= Jediism =

Philosophy mainly based on the Jedi characters in Star Wars media

Jediism (or Jedism; /en/) is an online community and philosophy, or, controversially, a religion, mainly based on the belief system of the fictional Jedi characters in Star Wars media. Jediism attracted public attention in 2001 when some people recorded their religion as "Jedi" on national censuses, encouraged by an email campaign.
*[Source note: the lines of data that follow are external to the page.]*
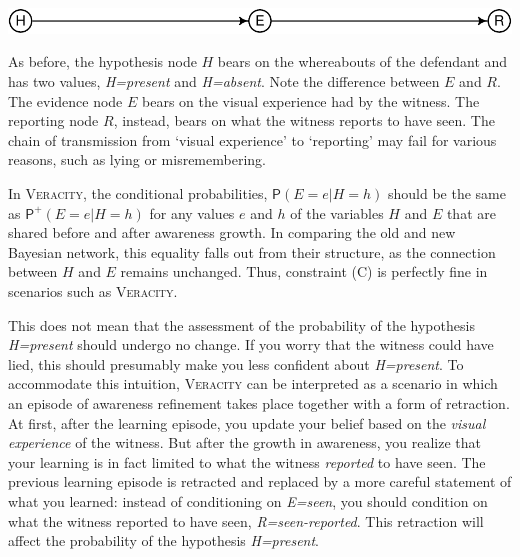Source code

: \documentclass[
  11pt,
  dvipsnames,enabledeprecatedfontcommands]{scrartcl}
\newcommand{\pr}[1]{\ensuremath{\mathsf{P}(#1)}}
\newcommand{\ppr}[2]{\ensuremath{\mathsf{P}^{#1}(#2)}}
\begin{document}
\begin{center}\includegraphics[width=0.5\linewidth,height=0.3\textheight]{ReplyToSteeleStefansson5_files/figure-latex/veracityDAG-1} \end{center}

\noindent As before, the hypothesis node \(H\) bears on the whereabouts
of the defendant and has two values, \textit{H=present} and
\textit{H=absent}. Note the difference between \(E\) and \(R\). The
evidence node \(E\) bears on the visual experience had by the witness.
The reporting node \(R\), instead, bears on what the witness reports to
have seen. The chain of transmission from `visual experience' to
`reporting' may fail for various reasons, such as lying or
misremembering.

In \textsc{Veracity}, the conditional probabilities,
\(\pr{E=e \vert H=h}\) should be the same as \(\ppr{+}{E=e \vert H=h}\)
for any values \(e\) and \(h\) of the variables \(H\) and \(E\) that are
shared before and after awareness growth. In comparing the old and new
Bayesian network, this equality falls out from their structure, as the
connection between \(H\) and \(E\) remains unchanged. Thus, constraint
(C) is perfectly fine in scenarios such as \textsc{Veracity}.

This does not mean that the assessment of the probability of the
hypothesis \textit{H=present} should undergo no change. If you worry
that the witness could have lied, this should presumably make you less
confident about \textit{H=present}. To accommodate this intuition,
\textsc{Veracity} can be interpreted as a scenario in which an episode
of awareness refinement takes place together with a form of retraction.
At first, after the learning episode, you update your belief based on
the \textit{visual experience} of the witness. But after the growth in
awareness, you realize that your learning is in fact limited to what the
witness \textit{reported} to have seen. The previous learning episode is
retracted and replaced by a more careful statement of what you learned:
instead of conditioning on \textit{E=seen}, you should condition on what
the witness reported to have seen, \textit{R=seen-reported}. This
retraction will affect the probability of the hypothesis
\textit{H=present}.
\end{document}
Jediism is inspired by elements of Star Wars, specifically the Jedi religion. Early websites dedicated to articulating a belief system based on the Star Wars films were "The Jedi Religion and regulations" and "Jediism". These websites cited the Jedi code, consisting of 21 maxims, as the starting point for a "real Jedi" belief system. The real-world Jediism movement has no leader or central structure. Jediism, while initially regarded as a tongue-in-cheek joke religion when it emerged in the 2001 email campaign, gained legitimate supporters who now claim it is an actual religion and not merely a Star Wars fan club or spoof.

== Beliefs ==
Although followers of Jediism acknowledge the influence of Star Wars on their religion, by following the moral and spiritual codes demonstrated by the fictional Jedi, they also insist their path is different from that of the fictional characters and that Jediism does not focus on the myth and fiction found in Star Wars.
While there is some variation in teaching, the Jedi of the Temple of the Jedi Order follow the "16 teachings" based on the presentation of the fictional Jedi, such as "Jedi are mindful of the negative emotions which lead to the Dark Side" and "Jedi are guardians of peace and justice". Adherents also follow "21 maxims".

== Census phenomenon ==

Jediism received press coverage following a worldwide email campaign in 2001 that urged people to write "Jedi" as their religion in their country's census, resulting in the Jedi census phenomenon. The majority of such respondents are assumed to have claimed the faith as a joke.

== Legal recognition ==

=== United States ===
In 2005, the Temple of the Jedi Order was registered in Texas. It was granted IRS tax exemption in 2015. In May 2005, an article on the growth of the Jedi religion by Catholic author Jon M. Sweeney was the most-read article on the website Explorefaith.org that year.

=== United Kingdom ===
During the drafting of the UK Racial and Religious Hatred Act, an amendment was proposed that excluded Jedi Knights from any protection, along with Satanists and believers in animal sacrifice. The amendment was subsequently withdrawn, the proposer explaining that it was "a bit of a joke" to illustrate a point that defining religious belief in legislation is difficult.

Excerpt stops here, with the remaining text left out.